Значит, нужно, конечно, объяснить, что такое Стругацкие, почему так в этот момент уже каждой их публикации ждут и расхватывают сборники, они печатаются в основном в сборниках фантастики. У них собственные книги уже тоже есть, но пока еще их печатают очень осторожно. Борис Стругацкий — звездный астроном, Аркадий Стругацкий старше его на 8 лет, Аркадий Натанович — переводчик с японского, он успел повоевать, чудом был спасен из блокадного Ленинграда, отец погиб при эвакуации, Аркадий выжил. Борис таким же чудом выжил в блокаду, мать осталась в городе вместе с ним. Первый известный нам текст Аркадия — это потрясающей силы письмо из эвакуации о смерти отца и том, как сам он пытается привыкнуть к еде и страдает все время от лютых желудочных спазмов — невероятной мощности текст. Аркадий Натанович успел перевести несколько японских текстов, поработать военным переводчиком, написать повесть в соавторстве о ядерных испытаниях в Японии «Пепел Бикини».

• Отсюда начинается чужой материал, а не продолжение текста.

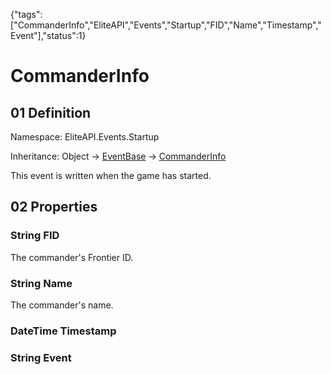 {"tags":["CommanderInfo","EliteAPI","Events","Startup","FID","Name","Timestamp","Event"],"status":1}

# CommanderInfo

## 01 Definition

Namespace: <span class='code'>EliteAPI.Events.Startup</span>

Inheritance: <span class='code'>Object</span> → <span class='code'>[EventBase](../../EliteAPI/Events/EventBase.html)</span> → <span class='code'>[CommanderInfo](../../../EliteAPI/Events/Startup/CommanderInfo.html)</span>



This event is written when the game has started.



## 02 Properties

### <span class='code'>String</span> FID



The commander's Frontier ID.



### <span class='code'>String</span> Name



The commander's name.



### <span class='code'>DateTime</span> Timestamp

### <span class='code'>String</span> Event

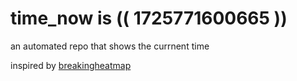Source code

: # time_now is (( 1725771600665 ))

an automated repo that shows the currnent time

inspired by [breakingheatmap](https://github.com/breakingheatmap/breakingheatmap)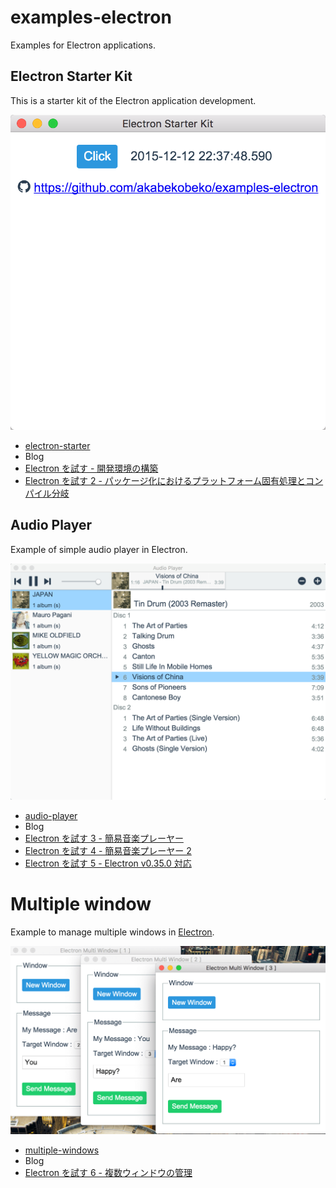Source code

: # examples-electron

Examples for Electron applications.

## Electron Starter Kit

This is a starter kit of the Electron application development.

![electron-starter](./electron-starter/ss.png)

* [electron-starter](./electron-starter)
* Blog
 * [Electron を試す - 開発環境の構築](http://akabeko.me/blog/2015/09/electron/)
 * [Electron を試す 2 - パッケージ化におけるプラットフォーム固有処理とコンパイル分岐](http://akabeko.me/blog/2015/10/electron-2/)

## Audio Player

Example of simple audio player in Electron.

![audio-player](./audio-player/ss-1.png)

* [audio-player](./audio-player)
* Blog
 * [Electron を試す 3 - 簡易音楽プレーヤー](http://akabeko.me/blog/2015/10/electron-3/)
 * [Electron を試す 4 - 簡易音楽プレーヤー 2](http://akabeko.me/blog/2015/10/electron-4/)
 * [Electron を試す 5 - Electron v0.35.0 対応](http://akabeko.me/blog/2015/11/electron-5/)

# Multiple window

Example to manage multiple windows in [Electron](http://electron.atom.io/).

![multiple-windows](./multiple-windows/ss.png)

* [multiple-windows](./multiple-windows)
* Blog
 * [Electron を試す 6 - 複数ウィンドウの管理](http://akabeko.me/blog/2015/12/electron-6/)
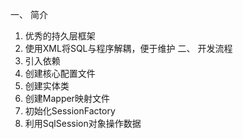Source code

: 一、 简介
1. 优秀的持久层框架
2. 使用XML将SQL与程序解耦，便于维护
二、 开发流程
1. 引入依赖
2. 创建核心配置文件
3. 创建实体类
4. 创建Mapper映射文件
5. 初始化SessionFactory
6. 利用SqlSession对象操作数据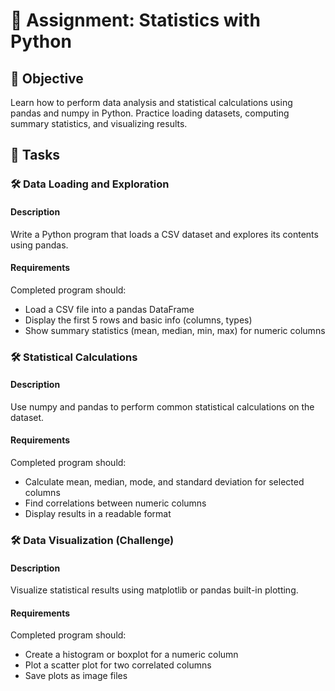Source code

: # 📘 Assignment: Statistics with Python

## 🎯 Objective

Learn how to perform data analysis and statistical calculations using pandas and numpy in Python. Practice loading datasets, computing summary statistics, and visualizing results.

## 📝 Tasks

### 🛠️ Data Loading and Exploration

#### Description
Write a Python program that loads a CSV dataset and explores its contents using pandas.

#### Requirements
Completed program should:

- Load a CSV file into a pandas DataFrame
- Display the first 5 rows and basic info (columns, types)
- Show summary statistics (mean, median, min, max) for numeric columns


### 🛠️ Statistical Calculations

#### Description
Use numpy and pandas to perform common statistical calculations on the dataset.

#### Requirements
Completed program should:

- Calculate mean, median, mode, and standard deviation for selected columns
- Find correlations between numeric columns
- Display results in a readable format


### 🛠️ Data Visualization (Challenge)

#### Description
Visualize statistical results using matplotlib or pandas built-in plotting.

#### Requirements
Completed program should:

- Create a histogram or boxplot for a numeric column
- Plot a scatter plot for two correlated columns
- Save plots as image files
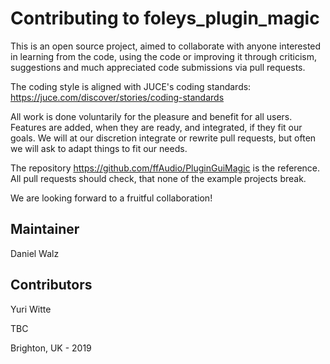 Contributing to foleys_plugin_magic
===================================

This is an open source project, aimed to collaborate with anyone interested in learning from the code,
using the code or improving it through criticism, suggestions and much appreciated code submissions
via pull requests.

The coding style is aligned with JUCE's coding standards: https://juce.com/discover/stories/coding-standards

All work is done voluntarily for the pleasure and benefit for all users. Features are added, when they are ready,
and integrated, if they fit our goals.
We will at our discretion integrate or rewrite pull requests, but often we will ask to adapt things to fit our needs.

The repository https://github.com/ffAudio/PluginGuiMagic is the reference. All pull requests should check,
that none of the example projects break.

We are looking forward to a fruitful collaboration!

Maintainer
----------

Daniel Walz

Contributors
-----------

Yuri Witte

TBC


Brighton, UK - 2019

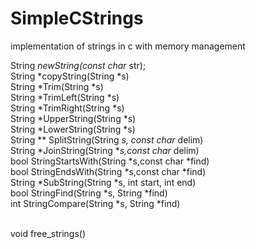 # SimpleCStrings
implementation of strings in c with memory management

String *newString(const char* str); <br>
String *copyString(String *s) <br>
String *Trim(String *s) <br>
String *TrimLeft(String *s)<br>
String *TrimRight(String *s)<br>
String *UpperString(String *s)<br>
String *LowerString(String *s)<br>
String ** SplitString(String *s, const char* delim)<br>
String *JoinString(String **s,const char* delim)<br>
bool    StringStartsWith(String *s,const char *find)<br>
bool    StringEndsWith(String *s,const char *find)<br>
String *SubString(String *s, int start, int end)<br>
bool    StringFind(String *s, String *find)<br>
int StringCompare(String *s, String *find)<br>

<br>
void free_strings()<br>

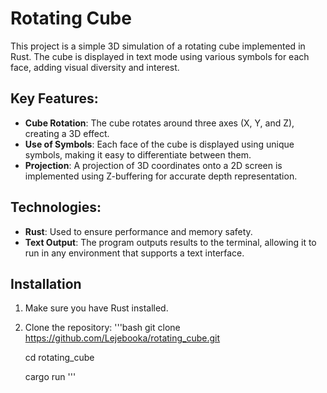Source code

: # Rotating Cube

This project is a simple 3D simulation of a rotating cube implemented in Rust. The cube is displayed in text mode using various symbols for each face, adding visual diversity and interest.

## Key Features:
- **Cube Rotation**: The cube rotates around three axes (X, Y, and Z), creating a 3D effect.
- **Use of Symbols**: Each face of the cube is displayed using unique symbols, making it easy to differentiate between them.
- **Projection**: A projection of 3D coordinates onto a 2D screen is implemented using Z-buffering for accurate depth representation.

## Technologies:
- **Rust**: Used to ensure performance and memory safety.
- **Text Output**: The program outputs results to the terminal, allowing it to run in any environment that supports a text interface.

## Installation
1. Make sure you have Rust installed.
2. Clone the repository:
     '''bash
     git clone https://github.com/Lejebooka/rotating_cube.git
   
     cd rotating_cube
   
     cargo run
     '''

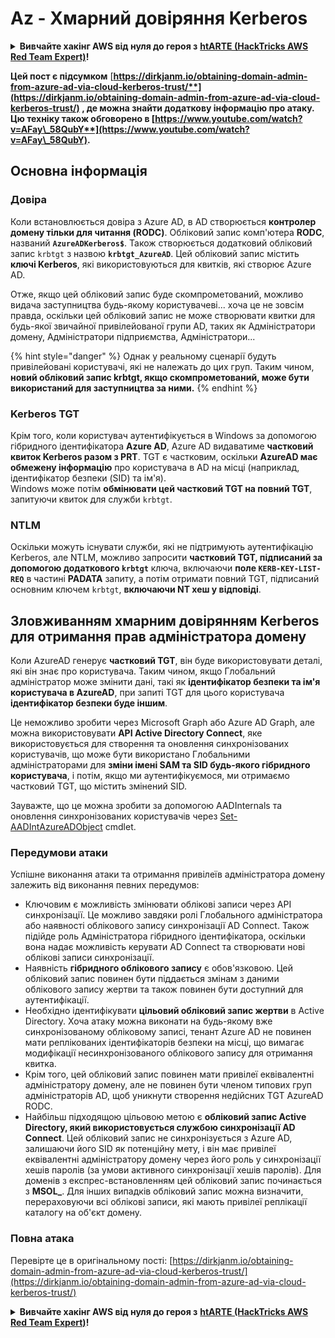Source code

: # Az - Хмарний довіряння Kerberos

<details>

<summary><strong>Вивчайте хакінг AWS від нуля до героя з</strong> <a href="https://training.hacktricks.xyz/courses/arte"><strong>htARTE (HackTricks AWS Red Team Expert)</strong></a><strong>!</strong></summary>

Інші способи підтримки HackTricks:

* Якщо ви хочете побачити вашу **компанію в рекламі HackTricks** або **завантажити HackTricks у форматі PDF**, перевірте [**ПЛАНИ ПІДПИСКИ**](https://github.com/sponsors/carlospolop)!
* Отримайте [**офіційний PEASS & HackTricks мерч**](https://peass.creator-spring.com)
* Відкрийте для себе [**Сім'ю PEASS**](https://opensea.io/collection/the-peass-family), нашу колекцію ексклюзивних [**NFT**](https://opensea.io/collection/the-peass-family)
* **Приєднуйтесь до** 💬 [**групи Discord**](https://discord.gg/hRep4RUj7f) або [**групи Telegram**](https://t.me/peass) або **слідкуйте** за нами на **Twitter** 🐦 [**@hacktricks_live**](https://twitter.com/hacktricks_live)**.**
* **Поділіться своїми хакерськими трюками, надсилайте PR до** [**HackTricks**](https://github.com/carlospolop/hacktricks) **та** [**HackTricks Cloud**](https://github.com/carlospolop/hacktricks-cloud) **репозиторіїв GitHub**.

</details>

**Цей пост є підсумком** [**https://dirkjanm.io/obtaining-domain-admin-from-azure-ad-via-cloud-kerberos-trust/**](https://dirkjanm.io/obtaining-domain-admin-from-azure-ad-via-cloud-kerberos-trust/) **, де можна знайти додаткову інформацію про атаку. Цю техніку також обговорено в** [**https://www.youtube.com/watch?v=AFay\_58QubY**](https://www.youtube.com/watch?v=AFay\_58QubY)**.**

## Основна інформація

### Довіра

Коли встановлюється довіра з Azure AD, в AD створюється **контролер домену тільки для читання (RODC)**. Обліковий запис комп'ютера **RODC**, названий **`AzureADKerberos$`**. Також створюється додатковий обліковий запис `krbtgt` з назвою **`krbtgt_AzureAD`**. Цей обліковий запис містить **ключі Kerberos**, які використовуються для квитків, які створює Azure AD.

Отже, якщо цей обліковий запис буде скомпрометований, можливо видача заступництва будь-якому користувачеві... хоча це не зовсім правда, оскільки цей обліковий запис не може створювати квитки для будь-якої звичайної привілейованої групи AD, таких як Адміністратори домену, Адміністратори підприємства, Адміністратори...

{% hint style="danger" %}
Однак у реальному сценарії будуть привілейовані користувачі, які не належать до цих груп. Таким чином, **новий обліковий запис krbtgt, якщо скомпрометований, може бути використаний для заступництва за ними.**
{% endhint %}

### Kerberos TGT

Крім того, коли користувач аутентифікується в Windows за допомогою гібридного ідентифікатора **Azure AD**, Azure AD видаватиме **частковий квиток Kerberos разом з PRT**. TGT є частковим, оскільки **AzureAD має обмежену інформацію** про користувача в AD на місці (наприклад, ідентифікатор безпеки (SID) та ім'я).\
Windows може потім **обмінювати цей частковий TGT на повний TGT**, запитуючи квиток для служби `krbtgt`.&#x20;

### NTLM

Оскільки можуть існувати служби, які не підтримують аутентифікацію Kerberos, але NTLM, можливо запросити **частковий TGT, підписаний за допомогою додаткового `krbtgt`** ключа, включаючи **поле `KERB-KEY-LIST-REQ`** в частині **PADATA** запиту, а потім отримати повний TGT, підписаний основним ключем `krbtgt`, **включаючи NT хеш у відповіді**.

## Зловживанням хмарним довірянням Kerberos для отримання прав адміністратора домену <a href="#abusing-cloud-kerberos-trust-to-obtain-domain-admin" id="abusing-cloud-kerberos-trust-to-obtain-domain-admin"></a>

Коли AzureAD генерує **частковий TGT**, він буде використовувати деталі, які він знає про користувача. Таким чином, якщо Глобальний адміністратор може змінити дані, такі як **ідентифікатор безпеки та ім'я користувача в AzureAD**, при запиті TGT для цього користувача **ідентифікатор безпеки буде іншим**.

Це неможливо зробити через Microsoft Graph або Azure AD Graph, але можна використовувати **API Active Directory Connect**, яке використовується для створення та оновлення синхронізованих користувачів, що може бути використано Глобальними адміністраторами для **зміни імені SAM та SID будь-якого гібридного користувача**, і потім, якщо ми аутентифікуємося, ми отримаємо частковий TGT, що містить змінений SID.

Зауважте, що це можна зробити за допомогою AADInternals та оновлення синхронізованих користувачів через [Set-AADIntAzureADObject](https://aadinternals.com/aadinternals/#set-aadintazureadobject-a) cmdlet.

### Передумови атаки <a href="#attack-prerequisites" id="attack-prerequisites"></a>

Успішне виконання атаки та отримання привілеїв адміністратора домену залежить від виконання певних передумов:

* Ключовим є можливість змінювати облікові записи через API синхронізації. Це можливо завдяки ролі Глобального адміністратора або наявності облікового запису синхронізації AD Connect. Також підійде роль Адміністратора гібридного ідентифікатора, оскільки вона надає можливість керувати AD Connect та створювати нові облікові записи синхронізації.
* Наявність **гібридного облікового запису** є обов'язковою. Цей обліковий запис повинен бути піддається змінам з даними облікового запису жертви та також повинен бути доступний для аутентифікації.
* Необхідно ідентифікувати **цільовий обліковий запис жертви** в Active Directory. Хоча атаку можна виконати на будь-якому вже синхронізованому обліковому записі, тенант Azure AD не повинен мати реплікованих ідентифікаторів безпеки на місці, що вимагає модифікації несинхронізованого облікового запису для отримання квитка.
* Крім того, цей обліковий запис повинен мати привілеї еквівалентні адміністратору домену, але не повинен бути членом типових груп адміністраторів AD, щоб уникнути створення недійсних TGT AzureAD RODC.
* Найбільш підходящою цільовою метою є **обліковий запис Active Directory, який використовується службою синхронізації AD Connect**. Цей обліковий запис не синхронізується з Azure AD, залишаючи його SID як потенційну мету, і він має привілеї еквівалентні адміністратору домену через його роль у синхронізації хешів паролів (за умови активного синхронізації хешів паролів). Для доменів з експрес-встановленням цей обліковий запис починається з **MSOL\_**. Для інших випадків обліковий запис можна визначити, перераховуючи всі облікові записи, які мають привілеї реплікації каталогу на об'єкт домену.


### Повна атака <a href="#the-full-attack" id="the-full-attack"></a>

Перевірте це в оригінальному пості: [https://dirkjanm.io/obtaining-domain-admin-from-azure-ad-via-cloud-kerberos-trust/](https://dirkjanm.io/obtaining-domain-admin-from-azure-ad-via-cloud-kerberos-trust/)

<details>

<summary><strong>Вивчайте хакінг AWS від нуля до героя з</strong> <a href="https://training.hacktricks.xyz/courses/arte"><strong>htARTE (HackTricks AWS Red Team Expert)</strong></a><strong>!</strong></summary>

Інші способи підтримки HackTricks:

* Якщо ви хочете побачити вашу **компанію в рекламі HackTricks** або **завантажити HackTricks у форматі PDF**, перевірте [**ПЛАНИ ПІДПИСКИ**](https://github.com/sponsors/carlospolop)!
* Отримайте [**офіційний PEASS & HackTricks мерч**](https://peass.creator-spring.com)
* Відкрийте для себе [**Сім'ю PEASS**](https://opensea.io/collection/the-peass-family), нашу колекцію ексклюзивних [**NFT**](https://opensea.io/collection/the-peass-family)
* **Приєднуйтесь до** 💬 [**групи Discord**](https://discord.gg/hRep4RUj7f) або [**групи Telegram**](https://t.me/peass) або **слідкуйте** за нами на **Twitter** 🐦 [**@hacktricks_live**](https://twitter.com/hacktricks_live)**.**
* **Поділіться своїми хакерськими трюками, надсилайте PR до** [**HackTricks**](https://github.com/carlospolop/hacktricks) **та** [**HackTricks Cloud**](https://github.com/carlospolop/hacktricks-cloud) **репозиторіїв GitHub**.

</details>
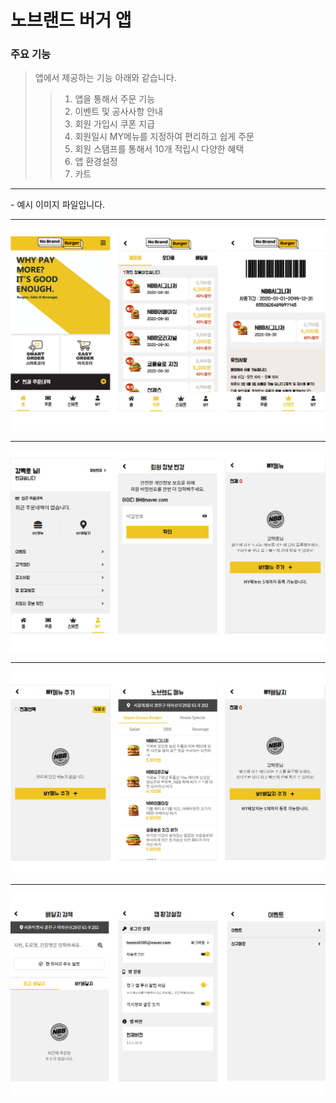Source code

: # 노브랜드 버거 앱

### 주요 기능

> 앱에서 제공하는 기능 아래와 같습니다.
>> 1. 앱을 통해서 주문 기능
>> 2. 이벤트 및 공사사항 안내
>> 3. 회원 가입시 쿠폰 지급
>> 4. 회원일시 MY메뉴를 지정하여 편리하고 쉽게 주문
>> 5. 회원 스탬프를 통해서 10개 적립시 다양한 혜택
>> 6. 앱 환경설정
>> 7. 카트


<hr/>
- 예시 이미지 파일입니다.   


---------------------------------------------------------------------


![Fitdays스크린샷2](./assets/image/README_img_01.jpg)


---------------------------------------------------------------------



![Fitdays스크린샷2](./assets/image/README_img_02.jpg)



---------------------------------------------------------------------



![Fitdays스크린샷3](./assets/image/README_img_03.jpg)



---------------------------------------------------------------------



![Fitdays스크린샷4](./assets/image/README_img_04.jpg)
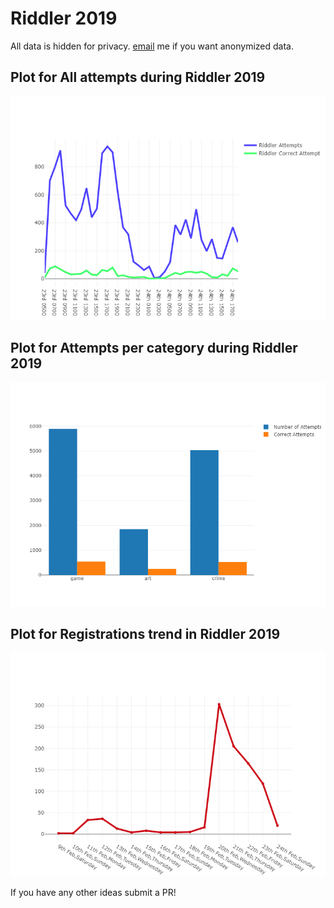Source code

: # Riddler 2019

All data is hidden for privacy. [email](mailto:tarush.nagpal7@mail.com) me if you want anonymized data. 

## Plot for All attempts during Riddler 2019
![Riddler Attempts Plot](./riddlerAttemptsPlot.png "All Atempts")

## Plot for Attempts per category during Riddler 2019
![Riddler Attempts Plot](./riddlerAttemptsPerCategory.png "Attempts per category")

## Plot for Registrations trend in Riddler 2019
![Riddler Attempts Plot](./riddlerRegistrationsPlot.png "Registrations")

If you have any other ideas submit a PR!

По-настоящему его стали знать, как и брата, после первой их повести «Страна багровых туч» и, соответственно, «Путь на Амальтею» — вот эти две книги, которые заставили говорить о новых фантастах. Как любил говорить Борис Натанович, если бы поздние Стругацкие увидели Стругацких ранних, они бы не знали, скорее всего, о чем с этими наивными идеалистами говорить, а ранние Стругацкие пришли бы в ужас от своей эволюции и прокляли бы старших за цинизм. Но тем не менее, если первые книги Стругацких были еще полны удивительно заразительного, бодрого, совсем не желчного мировоззрения, оптимизма, юмора, счастья от работы, если они сумели написать единственную убедительную советскую утопию, мир, где хочется жить, мир, где главной радостью является познание и работа, то уже в 1962 году в их биографии уже наметился скачок.